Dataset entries
....................

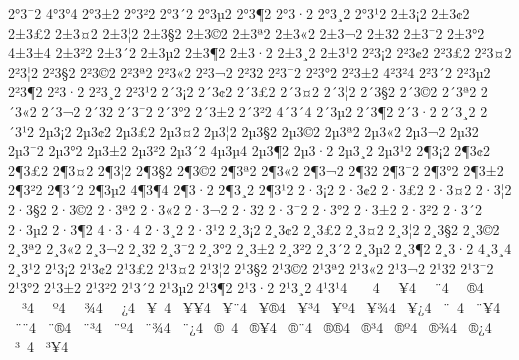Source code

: {2^^b03^^af2
4^^b03^^b04
2^^b03^^b12
2^^b03^^b22
2^^b03^^b42
2^^b03^^b52
2^^b03^^b62
2^^b03^^b72
2^^b03^^b82
2^^b03^^b92
2^^b13^^a12
2^^b13^^a22
2^^b13^^a32
2^^b13^^a42
2^^b13^^a62
2^^b13^^a72
2^^b13^^a92
2^^b13^^aa2
2^^b13^^ab2
2^^b13^^ac2
2^^b13^^ad2
2^^b13^^af2
2^^b13^^b02
4^^b13^^b14
2^^b13^^b22
2^^b13^^b42
2^^b13^^b52
2^^b13^^b62
2^^b13^^b72
2^^b13^^b82
2^^b13^^b92
2^^b23^^a12
2^^b23^^a22
2^^b23^^a32
2^^b23^^a42
2^^b23^^a62
2^^b23^^a72
2^^b23^^a92
2^^b23^^aa2
2^^b23^^ab2
2^^b23^^ac2
2^^b23^^ad2
2^^b23^^af2
2^^b23^^b02
2^^b23^^b12
4^^b23^^b24
2^^b23^^b42
2^^b23^^b52
2^^b23^^b62
2^^b23^^b72
2^^b23^^b82
2^^b23^^b92
2^^b43^^a12
2^^b43^^a22
2^^b43^^a32
2^^b43^^a42
2^^b43^^a62
2^^b43^^a72
2^^b43^^a92
2^^b43^^aa2
2^^b43^^ab2
2^^b43^^ac2
2^^b43^^ad2
2^^b43^^af2
2^^b43^^b02
2^^b43^^b12
2^^b43^^b22
4^^b43^^b44
2^^b43^^b52
2^^b43^^b62
2^^b43^^b72
2^^b43^^b82
2^^b43^^b92
2^^b53^^a12
2^^b53^^a22
2^^b53^^a32
2^^b53^^a42
2^^b53^^a62
2^^b53^^a72
2^^b53^^a92
2^^b53^^aa2
2^^b53^^ab2
2^^b53^^ac2
2^^b53^^ad2
2^^b53^^af2
2^^b53^^b02
2^^b53^^b12
2^^b53^^b22
2^^b53^^b42
4^^b53^^b54
2^^b53^^b62
2^^b53^^b72
2^^b53^^b82
2^^b53^^b92
2^^b63^^a12
2^^b63^^a22
2^^b63^^a32
2^^b63^^a42
2^^b63^^a62
2^^b63^^a72
2^^b63^^a92
2^^b63^^aa2
2^^b63^^ab2
2^^b63^^ac2
2^^b63^^ad2
2^^b63^^af2
2^^b63^^b02
2^^b63^^b12
2^^b63^^b22
2^^b63^^b42
2^^b63^^b52
4^^b63^^b64
2^^b63^^b72
2^^b63^^b82
2^^b63^^b92
2^^b73^^a12
2^^b73^^a22
2^^b73^^a32
2^^b73^^a42
2^^b73^^a62
2^^b73^^a72
2^^b73^^a92
2^^b73^^aa2
2^^b73^^ab2
2^^b73^^ac2
2^^b73^^ad2
2^^b73^^af2
2^^b73^^b02
2^^b73^^b12
2^^b73^^b22
2^^b73^^b42
2^^b73^^b52
2^^b73^^b62
4^^b73^^b74
2^^b73^^b82
2^^b73^^b92
2^^b83^^a12
2^^b83^^a22
2^^b83^^a32
2^^b83^^a42
2^^b83^^a62
2^^b83^^a72
2^^b83^^a92
2^^b83^^aa2
2^^b83^^ab2
2^^b83^^ac2
2^^b83^^ad2
2^^b83^^af2
2^^b83^^b02
2^^b83^^b12
2^^b83^^b22
2^^b83^^b42
2^^b83^^b52
2^^b83^^b62
2^^b83^^b72
4^^b83^^b84
2^^b83^^b92
2^^b93^^a12
2^^b93^^a22
2^^b93^^a32
2^^b93^^a42
2^^b93^^a62
2^^b93^^a72
2^^b93^^a92
2^^b93^^aa2
2^^b93^^ab2
2^^b93^^ac2
2^^b93^^ad2
2^^b93^^af2
2^^b93^^b02
2^^b93^^b12
2^^b93^^b22
2^^b93^^b42
2^^b93^^b52
2^^b93^^b62
2^^b93^^b72
2^^b93^^b82
4^^b93^^b94
^^a0^^a0^^a04
^^a0^^a0^^a54
^^a0^^a0^^a84
^^a0^^a0^^ae4
^^a0^^a0^^b34
^^a0^^a0^^ba4
^^a0^^a0^^be4
^^a0^^a0^^bf4
^^a0^^a5^^a04
^^a0^^a5^^a54
^^a0^^a5^^a84
^^a0^^a5^^ae4
^^a0^^a5^^b34
^^a0^^a5^^ba4
^^a0^^a5^^be4
^^a0^^a5^^bf4
^^a0^^a8^^a04
^^a0^^a8^^a54
^^a0^^a8^^a84
^^a0^^a8^^ae4
^^a0^^a8^^b34
^^a0^^a8^^ba4
^^a0^^a8^^be4
^^a0^^a8^^bf4
^^a0^^ae^^a04
^^a0^^ae^^a54
^^a0^^ae^^a84
^^a0^^ae^^ae4
^^a0^^ae^^b34
^^a0^^ae^^ba4
^^a0^^ae^^be4
^^a0^^ae^^bf4
^^a0^^b3^^a04
^^a0^^b3^^a54
}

....................

Transcribe the entries from their first line to the line that holds "2^^b73^^a42", both included, and skip every picture.

Result of the exercise:
Source code

: {2^^b03^^af2
4^^b03^^b04
2^^b03^^b12
2^^b03^^b22
2^^b03^^b42
2^^b03^^b52
2^^b03^^b62
2^^b03^^b72
2^^b03^^b82
2^^b03^^b92
2^^b13^^a12
2^^b13^^a22
2^^b13^^a32
2^^b13^^a42
2^^b13^^a62
2^^b13^^a72
2^^b13^^a92
2^^b13^^aa2
2^^b13^^ab2
2^^b13^^ac2
2^^b13^^ad2
2^^b13^^af2
2^^b13^^b02
4^^b13^^b14
2^^b13^^b22
2^^b13^^b42
2^^b13^^b52
2^^b13^^b62
2^^b13^^b72
2^^b13^^b82
2^^b13^^b92
2^^b23^^a12
2^^b23^^a22
2^^b23^^a32
2^^b23^^a42
2^^b23^^a62
2^^b23^^a72
2^^b23^^a92
2^^b23^^aa2
2^^b23^^ab2
2^^b23^^ac2
2^^b23^^ad2
2^^b23^^af2
2^^b23^^b02
2^^b23^^b12
4^^b23^^b24
2^^b23^^b42
2^^b23^^b52
2^^b23^^b62
2^^b23^^b72
2^^b23^^b82
2^^b23^^b92
2^^b43^^a12
2^^b43^^a22
2^^b43^^a32
2^^b43^^a42
2^^b43^^a62
2^^b43^^a72
2^^b43^^a92
2^^b43^^aa2
2^^b43^^ab2
2^^b43^^ac2
2^^b43^^ad2
2^^b43^^af2
2^^b43^^b02
2^^b43^^b12
2^^b43^^b22
4^^b43^^b44
2^^b43^^b52
2^^b43^^b62
2^^b43^^b72
2^^b43^^b82
2^^b43^^b92
2^^b53^^a12
2^^b53^^a22
2^^b53^^a32
2^^b53^^a42
2^^b53^^a62
2^^b53^^a72
2^^b53^^a92
2^^b53^^aa2
2^^b53^^ab2
2^^b53^^ac2
2^^b53^^ad2
2^^b53^^af2
2^^b53^^b02
2^^b53^^b12
2^^b53^^b22
2^^b53^^b42
4^^b53^^b54
2^^b53^^b62
2^^b53^^b72
2^^b53^^b82
2^^b53^^b92
2^^b63^^a12
2^^b63^^a22
2^^b63^^a32
2^^b63^^a42
2^^b63^^a62
2^^b63^^a72
2^^b63^^a92
2^^b63^^aa2
2^^b63^^ab2
2^^b63^^ac2
2^^b63^^ad2
2^^b63^^af2
2^^b63^^b02
2^^b63^^b12
2^^b63^^b22
2^^b63^^b42
2^^b63^^b52
4^^b63^^b64
2^^b63^^b72
2^^b63^^b82
2^^b63^^b92
2^^b73^^a12
2^^b73^^a22
2^^b73^^a32
2^^b73^^a42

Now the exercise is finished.